[EXERCISE DESCRIPTION]
Reprint the whole of the data exactly.

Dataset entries
════════════════
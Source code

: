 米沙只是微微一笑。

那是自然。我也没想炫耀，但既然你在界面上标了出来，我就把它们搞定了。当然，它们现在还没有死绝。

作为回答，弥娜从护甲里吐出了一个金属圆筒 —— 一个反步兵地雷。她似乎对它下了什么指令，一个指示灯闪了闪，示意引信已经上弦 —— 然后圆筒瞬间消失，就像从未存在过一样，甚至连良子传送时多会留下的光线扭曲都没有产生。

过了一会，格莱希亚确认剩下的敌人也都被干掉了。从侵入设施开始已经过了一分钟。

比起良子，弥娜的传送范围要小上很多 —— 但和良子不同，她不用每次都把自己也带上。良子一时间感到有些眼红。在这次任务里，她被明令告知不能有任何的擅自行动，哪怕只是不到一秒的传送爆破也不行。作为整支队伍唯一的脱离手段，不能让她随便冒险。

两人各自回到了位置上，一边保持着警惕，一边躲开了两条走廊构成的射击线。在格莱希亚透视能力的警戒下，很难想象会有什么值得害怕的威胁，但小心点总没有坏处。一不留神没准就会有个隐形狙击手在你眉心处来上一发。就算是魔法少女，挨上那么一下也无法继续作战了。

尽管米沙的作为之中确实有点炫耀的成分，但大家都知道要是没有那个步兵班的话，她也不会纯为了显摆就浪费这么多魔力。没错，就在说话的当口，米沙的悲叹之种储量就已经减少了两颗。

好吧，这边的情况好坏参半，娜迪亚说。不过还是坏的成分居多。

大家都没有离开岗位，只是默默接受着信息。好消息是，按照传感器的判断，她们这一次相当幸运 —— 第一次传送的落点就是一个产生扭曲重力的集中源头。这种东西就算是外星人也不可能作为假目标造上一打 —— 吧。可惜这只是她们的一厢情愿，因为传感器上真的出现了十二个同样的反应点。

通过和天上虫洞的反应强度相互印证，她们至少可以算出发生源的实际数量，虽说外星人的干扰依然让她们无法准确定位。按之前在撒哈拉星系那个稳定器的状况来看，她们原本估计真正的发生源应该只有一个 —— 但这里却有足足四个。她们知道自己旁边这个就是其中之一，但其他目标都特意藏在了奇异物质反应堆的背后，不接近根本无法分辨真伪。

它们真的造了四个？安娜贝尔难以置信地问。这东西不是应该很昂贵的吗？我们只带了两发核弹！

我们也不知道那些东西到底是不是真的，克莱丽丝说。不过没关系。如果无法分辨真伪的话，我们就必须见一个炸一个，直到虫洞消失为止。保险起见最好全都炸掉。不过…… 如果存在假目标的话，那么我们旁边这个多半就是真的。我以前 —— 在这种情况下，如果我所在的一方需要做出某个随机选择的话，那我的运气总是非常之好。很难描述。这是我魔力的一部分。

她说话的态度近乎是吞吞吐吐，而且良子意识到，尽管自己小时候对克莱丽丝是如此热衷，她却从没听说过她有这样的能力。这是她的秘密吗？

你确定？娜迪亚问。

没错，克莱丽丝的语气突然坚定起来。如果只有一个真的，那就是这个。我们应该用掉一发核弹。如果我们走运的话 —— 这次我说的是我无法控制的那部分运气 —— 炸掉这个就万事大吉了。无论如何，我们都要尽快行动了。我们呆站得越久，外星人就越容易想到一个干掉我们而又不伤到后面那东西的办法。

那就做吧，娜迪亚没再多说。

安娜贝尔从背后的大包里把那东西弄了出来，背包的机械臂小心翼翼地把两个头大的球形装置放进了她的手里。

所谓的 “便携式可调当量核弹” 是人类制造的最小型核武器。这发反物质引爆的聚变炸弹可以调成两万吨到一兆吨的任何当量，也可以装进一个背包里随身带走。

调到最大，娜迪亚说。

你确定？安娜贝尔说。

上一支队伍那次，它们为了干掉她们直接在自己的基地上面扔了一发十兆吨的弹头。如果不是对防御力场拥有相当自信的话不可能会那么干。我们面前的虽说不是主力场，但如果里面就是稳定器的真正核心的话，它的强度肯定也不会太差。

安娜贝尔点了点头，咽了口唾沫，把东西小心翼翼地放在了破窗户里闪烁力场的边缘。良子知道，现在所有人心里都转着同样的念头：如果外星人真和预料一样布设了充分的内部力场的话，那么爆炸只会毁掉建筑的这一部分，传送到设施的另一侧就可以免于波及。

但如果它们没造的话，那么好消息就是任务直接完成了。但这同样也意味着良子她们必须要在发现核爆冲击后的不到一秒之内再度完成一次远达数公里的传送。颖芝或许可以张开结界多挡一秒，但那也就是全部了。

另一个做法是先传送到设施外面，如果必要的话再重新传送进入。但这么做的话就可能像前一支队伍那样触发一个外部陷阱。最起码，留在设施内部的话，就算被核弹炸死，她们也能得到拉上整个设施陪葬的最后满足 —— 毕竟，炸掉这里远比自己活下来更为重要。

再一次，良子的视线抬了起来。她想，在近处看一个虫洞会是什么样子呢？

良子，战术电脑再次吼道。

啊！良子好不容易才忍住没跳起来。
════════════════
[RESPONSE AREA]
Source code

: 米沙只是微微一笑。

那是自然。我也没想炫耀，但既然你在界面上标了出来，我就把它们搞定了。当然，它们现在还没有死绝。

作为回答，弥娜从护甲里吐出了一个金属圆筒 —— 一个反步兵地雷。她似乎对它下了什么指令，一个指示灯闪了闪，示意引信已经上弦 —— 然后圆筒瞬间消失，就像从未存在过一样，甚至连良子传送时多会留下的光线扭曲都没有产生。

过了一会，格莱希亚确认剩下的敌人也都被干掉了。从侵入设施开始已经过了一分钟。

比起良子，弥娜的传送范围要小上很多 —— 但和良子不同，她不用每次都把自己也带上。良子一时间感到有些眼红。在这次任务里，她被明令告知不能有任何的擅自行动，哪怕只是不到一秒的传送爆破也不行。作为整支队伍唯一的脱离手段，不能让她随便冒险。

两人各自回到了位置上，一边保持着警惕，一边躲开了两条走廊构成的射击线。在格莱希亚透视能力的警戒下，很难想象会有什么值得害怕的威胁，但小心点总没有坏处。一不留神没准就会有个隐形狙击手在你眉心处来上一发。就算是魔法少女，挨上那么一下也无法继续作战了。

尽管米沙的作为之中确实有点炫耀的成分，但大家都知道要是没有那个步兵班的话，她也不会纯为了显摆就浪费这么多魔力。没错，就在说话的当口，米沙的悲叹之种储量就已经减少了两颗。

好吧，这边的情况好坏参半，娜迪亚说。不过还是坏的成分居多。

大家都没有离开岗位，只是默默接受着信息。好消息是，按照传感器的判断，她们这一次相当幸运 —— 第一次传送的落点就是一个产生扭曲重力的集中源头。这种东西就算是外星人也不可能作为假目标造上一打 —— 吧。可惜这只是她们的一厢情愿，因为传感器上真的出现了十二个同样的反应点。

通过和天上虫洞的反应强度相互印证，她们至少可以算出发生源的实际数量，虽说外星人的干扰依然让她们无法准确定位。按之前在撒哈拉星系那个稳定器的状况来看，她们原本估计真正的发生源应该只有一个 —— 但这里却有足足四个。她们知道自己旁边这个就是其中之一，但其他目标都特意藏在了奇异物质反应堆的背后，不接近根本无法分辨真伪。

它们真的造了四个？安娜贝尔难以置信地问。这东西不是应该很昂贵的吗？我们只带了两发核弹！

我们也不知道那些东西到底是不是真的，克莱丽丝说。不过没关系。如果无法分辨真伪的话，我们就必须见一个炸一个，直到虫洞消失为止。保险起见最好全都炸掉。不过…… 如果存在假目标的话，那么我们旁边这个多半就是真的。我以前 —— 在这种情况下，如果我所在的一方需要做出某个随机选择的话，那我的运气总是非常之好。很难描述。这是我魔力的一部分。

她说话的态度近乎是吞吞吐吐，而且良子意识到，尽管自己小时候对克莱丽丝是如此热衷，她却从没听说过她有这样的能力。这是她的秘密吗？

你确定？娜迪亚问。

没错，克莱丽丝的语气突然坚定起来。如果只有一个真的，那就是这个。我们应该用掉一发核弹。如果我们走运的话 —— 这次我说的是我无法控制的那部分运气 —— 炸掉这个就万事大吉了。无论如何，我们都要尽快行动了。我们呆站得越久，外星人就越容易想到一个干掉我们而又不伤到后面那东西的办法。

那就做吧，娜迪亚没再多说。

安娜贝尔从背后的大包里把那东西弄了出来，背包的机械臂小心翼翼地把两个头大的球形装置放进了她的手里。

所谓的 “便携式可调当量核弹” 是人类制造的最小型核武器。这发反物质引爆的聚变炸弹可以调成两万吨到一兆吨的任何当量，也可以装进一个背包里随身带走。

调到最大，娜迪亚说。

你确定？安娜贝尔说。

上一支队伍那次，它们为了干掉她们直接在自己的基地上面扔了一发十兆吨的弹头。如果不是对防御力场拥有相当自信的话不可能会那么干。我们面前的虽说不是主力场，但如果里面就是稳定器的真正核心的话，它的强度肯定也不会太差。

安娜贝尔点了点头，咽了口唾沫，把东西小心翼翼地放在了破窗户里闪烁力场的边缘。良子知道，现在所有人心里都转着同样的念头：如果外星人真和预料一样布设了充分的内部力场的话，那么爆炸只会毁掉建筑的这一部分，传送到设施的另一侧就可以免于波及。

但如果它们没造的话，那么好消息就是任务直接完成了。但这同样也意味着良子她们必须要在发现核爆冲击后的不到一秒之内再度完成一次远达数公里的传送。颖芝或许可以张开结界多挡一秒，但那也就是全部了。

另一个做法是先传送到设施外面，如果必要的话再重新传送进入。但这么做的话就可能像前一支队伍那样触发一个外部陷阱。最起码，留在设施内部的话，就算被核弹炸死，她们也能得到拉上整个设施陪葬的最后满足 —— 毕竟，炸掉这里远比自己活下来更为重要。

再一次，良子的视线抬了起来。她想，在近处看一个虫洞会是什么样子呢？

良子，战术电脑再次吼道。

啊！良子好不容易才忍住没跳起来。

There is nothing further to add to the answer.